According to the official documentation, restarting the task does not solve the problem. After restarting the task, it will redo the full backup and the error will loop. The dm-worker.log error is as follows, showing that it ran for nearly four hours before encountering the error.

[2024/04/11 18:12:09.125 +08:00] [ERROR] [dumpling.go:138] ["dump data exits with error"] [task=task-xxxx-xxxx] [unit=dump] ["cost time"=3h55m25.147905887s] [error="ErrCode:32001 ErrClass:\"dump-unit\" ErrScope:\"internal\" ErrLevel:\"high\" Message:\"mydumper/dumpling runs with error, with output (may empty): \" RawCause:\"sql: SELECT COLUMN_NAME,EXTRA FROM INFORMATION_SCHEMA.COLUMNS WHERE TABLE_SCHEMA=? AND TABLE_NAME=? ORDER BY ORDINAL_POSITION;: driver: bad connection\" "]
[2024/04/11 18:12:09.125 +08:00] [INFO] [subtask.go:289] ["unit process returned"] [subtask=task-xxxx-xxxx] [unit=Dump] [stage=Paused] [status={}]
[2024/04/11 18:12:09.125 +08:00] [ERROR] [subtask.go:308] ["unit process error"] [subtask=task-xxxx-xxxx] [unit=Dump] ["error information"="{\"ErrCode\":32001,\"ErrClass\":\"dump-unit\",\"ErrScope\":\"internal\",\"ErrLevel\":\"high\",\"Message\":\"mydumper/dumpling runs with error, with output (may empty): \",\"RawCause\":\"sql: SELECT COLUMN_NAME,EXTRA FROM INFORMATION_SCHEMA.COLUMNS WHERE TABLE_SCHEMA=? AND TABLE_NAME=? ORDER BY ORDINAL_POSITION;: driver: bad connection\"}"]

It has been confirmed that there is no traffic access on the MySQL side, no tasks are killing connections, and no tasks like pt-kill are being executed.

Later, a user suggested upgrading the DM cluster version. After upgrading to version 6.1.7, the error still exists. Although the error is different, it is similar.

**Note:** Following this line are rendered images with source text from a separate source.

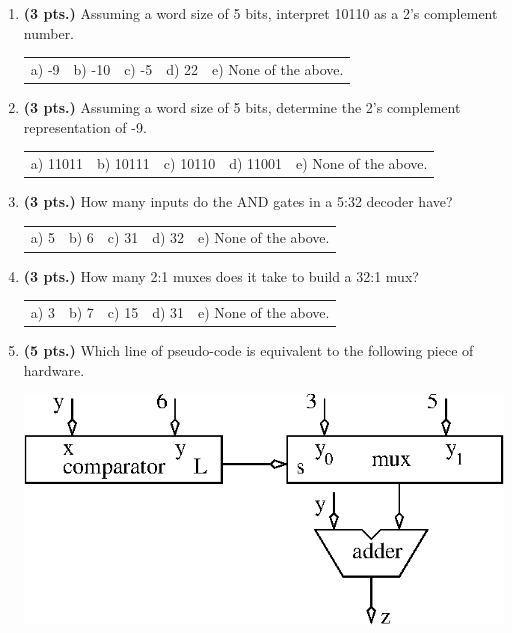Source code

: \documentclass{article}
\begin{document}
\begin{enumerate}
\item {\bf (3 pts.)} Assuming a word size of 5 bits, interpret 10110 
as a 2's complement number.

\begin{tabular}{p{0.6in} p{0.6in} p{0.6in} p{0.6in} l}
a) -9 & b) -10 & c) -5 & d) 22 & e) None of the above.
\end{tabular}

\item {\bf (3 pts.)} Assuming a word size of 5 bits, determine the 2's complement
representation of -9.

\begin{tabular}{p{0.6in} p{0.6in} p{0.6in} p{0.6in} l}
a) 11011 & b) 10111 & c) 10110 & d) 11001 & e) None of the above.
\end{tabular}

\item {\bf (3 pts.)} How many inputs do the AND gates in a 5:32 decoder have?

\begin{tabular}{p{0.6in} p{0.6in} p{0.6in} p{0.6in} l}
a) 5 & b) 6 & c) 31 & d) 32 & e) None of the above.
\end{tabular}

\item {\bf (3 pts.)} How many 2:1 muxes does it take to build a 32:1 mux?

\begin{tabular}{p{0.6in} p{0.6in} p{0.6in} p{0.6in} l}
a) 3 & b) 7 & c) 15 & d) 31 & e) None of the above.
\end{tabular}

\item {\bf (5 pts.)} Which line of pseudo-code is equivalent to 
the following piece of hardware.  

\includegraphics{./Fig2/conditional2}


\end{enumerate}
\end{document}

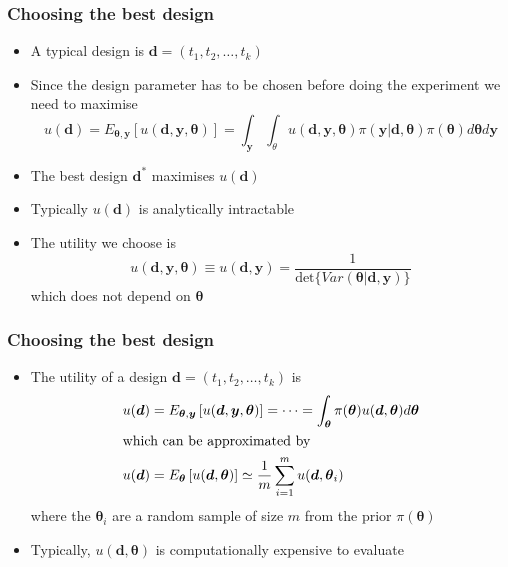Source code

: \documentclass[t,compress]{beamer}
\newcommand{\by}{\boldsymbol{y}}
\newcommand{\btheta}{\boldsymbol{\theta}}
\newcommand{\bd}{\boldsymbol{d}}
\begin{document}
\begin{frame}
\frametitle{Choosing the best design}
\begin{itemize}
\item A typical design is $\bd = (t_1, t_2, \ldots, t_k)$
\item Since the design parameter has to be chosen before doing the experiment we need to maximise 
\[
u(\bd) = E_{\btheta,\by}[u(\bd,\by,\btheta)]=\int_{\by}\int_{\theta}u(\bd,\by,\btheta)\pi(\by|\bd,\btheta)\pi(\btheta)d\btheta d\by
\]
\item The best design $\bd^{\ast}$ maximises $u(\bd)$ 
\item Typically $u(\bd)$ is analytically intractable
\item The utility we choose is
\begin{equation*}
u(\bd,\by,\btheta)\equiv u(\bd,\by)
=\frac{1}{\text{det}\{Var(\btheta | \bd,\by)\}}
\end{equation*}
which does not depend on $\btheta$

\end{itemize} 
\end{frame}



\begin{frame}
\frametitle{Choosing the best design}
\begin{itemize}
\item The utility of a design $\bd = (t_1, t_2, \ldots, t_k)$ is
\begin{align*}
u(\bd)&=E_{\btheta,\by}\left[u(\bd,\by,\btheta)\right] = \cdots 
=\int_{\btheta} \pi(\btheta) u(\bd,\btheta) d \btheta \\
\intertext{which can be approximated by}
u(\bd) &= E_{\btheta}\left[u(\bd,\btheta)\right] \simeq \frac{1}{m}\sum_{i=1}^{m} u(\bd,\btheta_i)
\end{align*} 
where the $\btheta_i$ are a random sample of size $m$ from the prior $\pi(\btheta)$
\item Typically, $u(\bd, \btheta)$ is computationally expensive to evaluate
\end{itemize}
\end{frame}
\end{document}
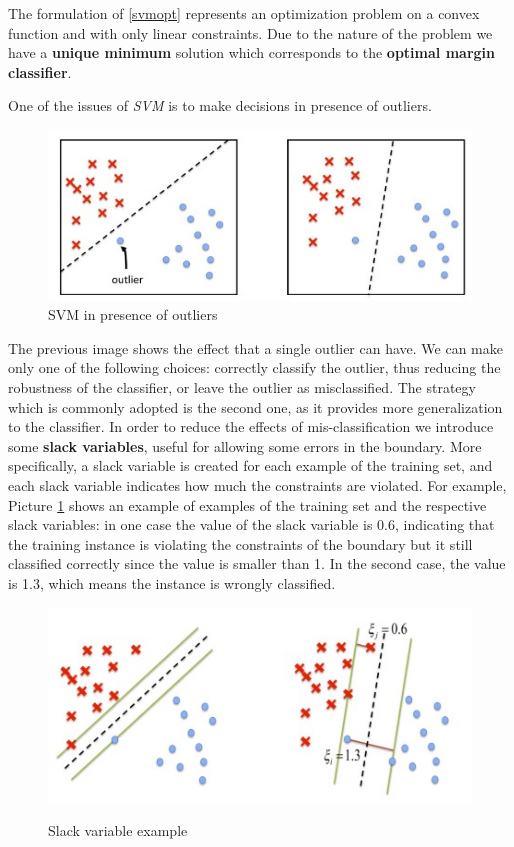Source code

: The formulation of \ref{svmopt} represents an optimization problem on a convex function and with only linear constraints. Due to the nature of the problem we have a \textbf{unique minimum} solution which corresponds to the \textbf{optimal margin classifier}.

One of the issues of \textit{SVM} is to make decisions in presence of outliers.
\begin{figure}[h!]
		\centering
		\includegraphics[scale = 1.7]{img/outliers.jpg}
        \caption{SVM in presence of outliers}
\end{figure}
The previous image shows the effect that a single outlier can have. We can make only one of the following choices: correctly classify the outlier, thus reducing the robustness of the classifier, or leave the outlier as misclassified. The strategy which is commonly adopted is the second one, as it provides more generalization to the classifier. In order to reduce the effects of mis-classification we introduce some \textbf{slack variables}, useful for allowing some errors in the boundary. More specifically, a slack variable is created for each example of the training set, and each slack variable indicates how much the constraints are violated. For example, Picture \ref{slack} shows an example of examples of the training set and the respective slack variables: in one case the value of the slack variable is 0.6, indicating that the training instance is violating the constraints of the boundary but it still classified correctly since the value is smaller than 1. In the second case, the value is 1.3, which means the instance is wrongly classified.

\begin{figure}[h!]
		\centering
		\includegraphics[scale = 1.7]{img/soft margin.jpg}
        \label{slack}
        \caption{Slack variable example}
\end{figure}


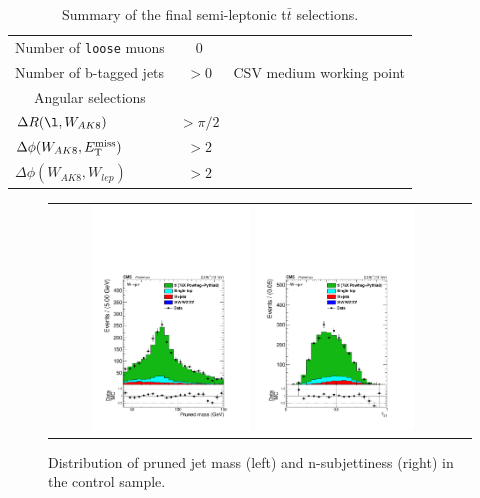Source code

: \begin{table}[h!]
\begin{tabular}{lcc}
Number of \texttt{loose} muons & 0    & \\
Number of b-tagged jets           & $>0$    & CSV medium working point \\
\hline
\multicolumn{1}{c}{Angular selections}\\
\cline{1-1}
$\Delta R(\l,W_{AK8})         $ & $> \pi/2$ & \\
$\Delta \phi(W_{AK8},E_{\mathrm{T}}^{\text{miss}}) $ & $> 2$     & \\
$\Delta \phi(W_{AK8},W_{lep}) $ & $> 2$     & \\
\hline
\end{tabular}
\caption{Summary of the final semi-leptonic t$\bar{t}$ selections.}
\label{tab:searchII:cutsummary}
\end{table}

\begin{figure}[ht!]
\centering
\begin{tabular}{cc}
\includegraphics[width=0.4\textwidth]{figures/vtagging/AN-16-215/Whadr_pruned_mu.pdf}
\includegraphics[width=0.4\textwidth]{figures/vtagging/AN-16-215/Whadr_tau21_mu.pdf}\\
\end{tabular}
\caption{Distribution of pruned jet mass (left) and n-subjettiness (right) in the \ttbar control sample.} 
\label{fig:searchI:ttbarcp}
\end{figure}
\clearpage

                        "errors": [
                            {
                                "ErrCode": 32001,
                                "ErrClass": "dump-unit",
                                "ErrScope": "internal",
                                "ErrLevel": "high",
                                "Message": "mydumper/dumpling runs with error, with output (may empty): ",
                                "RawCause": "sql: SHOW COLUMNS FROM `db58_zzlogistics`.`logistics_base_0`: driver: bad connection",
                                "Workaround": ""
                            }
                        ],

Also tried manually doing a select sleep(100000000) during the full backup period. DM encountered an error after running for more than an hour (the backup file is also about 1.3T, with concurrency of 2 in version 2.0.3 and 8 in version 6.1.7, so the execution time was reduced by about 3/4). This also indirectly indicates that the DM connection exception is probably not caused by MySQL killing it, and the sleep query from previous tests is still there.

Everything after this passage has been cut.